Master storyteller Brooks returns to exceptional form with this latest instalment in his epic tale. Bearers of the Black Staff is the first in a new sequence, The Legends of Shannara.

The world we know from previous books in the series is gone, and this new chapter tells of the birth of the world we know as the world of The Sword of Shannara.  As can be expected from a Brooks novel, we get engaging plot twists and a host of interesting new characters and peoples to explore.  The characters are all too human, with real failings and strengths, unlike those in many fantasy novels, and you find yourself cheering them on their endeavours.

Recommended.

Tuesday, June 29, 2010

“A Princess of Landover”, by Terry Brooks (Orbit)

Reviewed by Shevaun FergusUntitled-1

Brooks returns to his lighter fantasy series, with mixed results

Princess Mistaya Holiday hasn’t been fitting in too well at Carrington Women’s Preparatory. People don’t seem to appreciate her using her magic to settle matters in the human world. So when she summons a dragon to teach a lesson to the snotty school bully, she finds herself suspended.

But Mistaya couldn’t care less – she wants nothing more than to continue her studies under Questor the court magician, and Abernathy the court scribe. However, her father Ben Holiday, the King of Landover, has rather different plans in mind for her. He thinks he’ll teach her about perseverance and compromise by sending her to renovate Libiris, the long-abandoned royal library. How horribly dull.

But before long, Mistaya will long for the boredom of cataloguing an unfeasible number of derelict books – for deep within the library there lies a secret so dangerous that it threatens the future of Landover itself...

As a big fan of Terry Brooks’ Shannara saga and The Word and the Void, I loved the previous books in the Magic Kingdom series, and have been eagerly looking forward to the next instalment. 

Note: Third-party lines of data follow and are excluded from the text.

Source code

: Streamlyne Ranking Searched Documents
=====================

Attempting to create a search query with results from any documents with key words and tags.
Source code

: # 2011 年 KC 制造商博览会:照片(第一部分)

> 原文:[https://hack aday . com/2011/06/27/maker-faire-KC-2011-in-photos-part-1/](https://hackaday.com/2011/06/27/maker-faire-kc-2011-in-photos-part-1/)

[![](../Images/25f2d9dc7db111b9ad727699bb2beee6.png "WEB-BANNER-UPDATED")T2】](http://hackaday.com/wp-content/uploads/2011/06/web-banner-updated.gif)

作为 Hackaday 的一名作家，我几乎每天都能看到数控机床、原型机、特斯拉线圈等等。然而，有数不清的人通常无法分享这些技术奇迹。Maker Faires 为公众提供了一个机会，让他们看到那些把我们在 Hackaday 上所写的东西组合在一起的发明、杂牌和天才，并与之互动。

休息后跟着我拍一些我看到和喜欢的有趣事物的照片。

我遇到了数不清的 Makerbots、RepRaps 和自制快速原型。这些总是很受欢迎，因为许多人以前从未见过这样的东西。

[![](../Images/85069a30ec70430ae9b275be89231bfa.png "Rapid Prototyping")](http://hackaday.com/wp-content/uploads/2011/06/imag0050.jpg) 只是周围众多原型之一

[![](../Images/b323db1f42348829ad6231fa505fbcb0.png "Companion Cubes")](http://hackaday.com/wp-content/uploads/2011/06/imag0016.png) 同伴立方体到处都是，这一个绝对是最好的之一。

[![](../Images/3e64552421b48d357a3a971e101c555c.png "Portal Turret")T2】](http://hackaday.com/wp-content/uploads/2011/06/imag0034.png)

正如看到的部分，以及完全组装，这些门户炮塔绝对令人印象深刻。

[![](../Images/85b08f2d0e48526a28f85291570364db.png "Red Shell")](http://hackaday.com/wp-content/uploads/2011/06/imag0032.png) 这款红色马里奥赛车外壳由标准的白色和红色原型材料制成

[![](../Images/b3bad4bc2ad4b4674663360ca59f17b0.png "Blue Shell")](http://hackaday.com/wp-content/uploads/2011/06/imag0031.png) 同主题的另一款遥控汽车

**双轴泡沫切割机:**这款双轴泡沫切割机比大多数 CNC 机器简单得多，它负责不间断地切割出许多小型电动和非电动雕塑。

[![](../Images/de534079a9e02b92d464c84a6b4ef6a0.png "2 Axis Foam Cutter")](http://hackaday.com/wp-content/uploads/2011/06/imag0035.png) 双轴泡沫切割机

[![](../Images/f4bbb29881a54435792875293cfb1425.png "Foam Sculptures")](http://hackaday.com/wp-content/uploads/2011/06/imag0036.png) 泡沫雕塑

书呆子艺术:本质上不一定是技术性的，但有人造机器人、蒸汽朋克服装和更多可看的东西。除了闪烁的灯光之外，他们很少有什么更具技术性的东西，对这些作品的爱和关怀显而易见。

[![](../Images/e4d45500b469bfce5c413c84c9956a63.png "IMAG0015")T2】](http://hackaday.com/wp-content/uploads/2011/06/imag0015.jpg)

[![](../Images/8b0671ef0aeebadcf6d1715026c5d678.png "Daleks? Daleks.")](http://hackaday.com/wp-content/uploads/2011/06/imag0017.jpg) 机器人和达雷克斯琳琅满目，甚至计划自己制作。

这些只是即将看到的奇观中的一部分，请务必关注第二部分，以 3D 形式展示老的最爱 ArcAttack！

The story joins Mistaya, daughter of former lawyer, and current King of Landover, Ben Holiday and Willow the wood nymph, as she reaches fifteen and is trying to find her own place in both the human world of her father and the magical kingdom of her birth.  Over the course of some very human teenage rebellion she encounters new friends and enemies, and has the support of many familiar faces along the way.

Not as dark as other books by Brooks, this novel is a fun read, and anyone who enjoyed the previous novels should enjoy revisiting the Magic Kingdom of Landover. However, the overall feel was that of a “filler” novel, one that was written to pave the way for a later story the author had in mind, but had to close some gaps first to get there.

It was not a total disappointment, by any means, but it lacked the richness of detail and background we have grown accustomed to, and the ending felt a bit too easy compared to others in the series.

I can only hope that I am right, and that this will be followed by the kind of epic adventure we have come to expect from the very talented Mr. Brooks.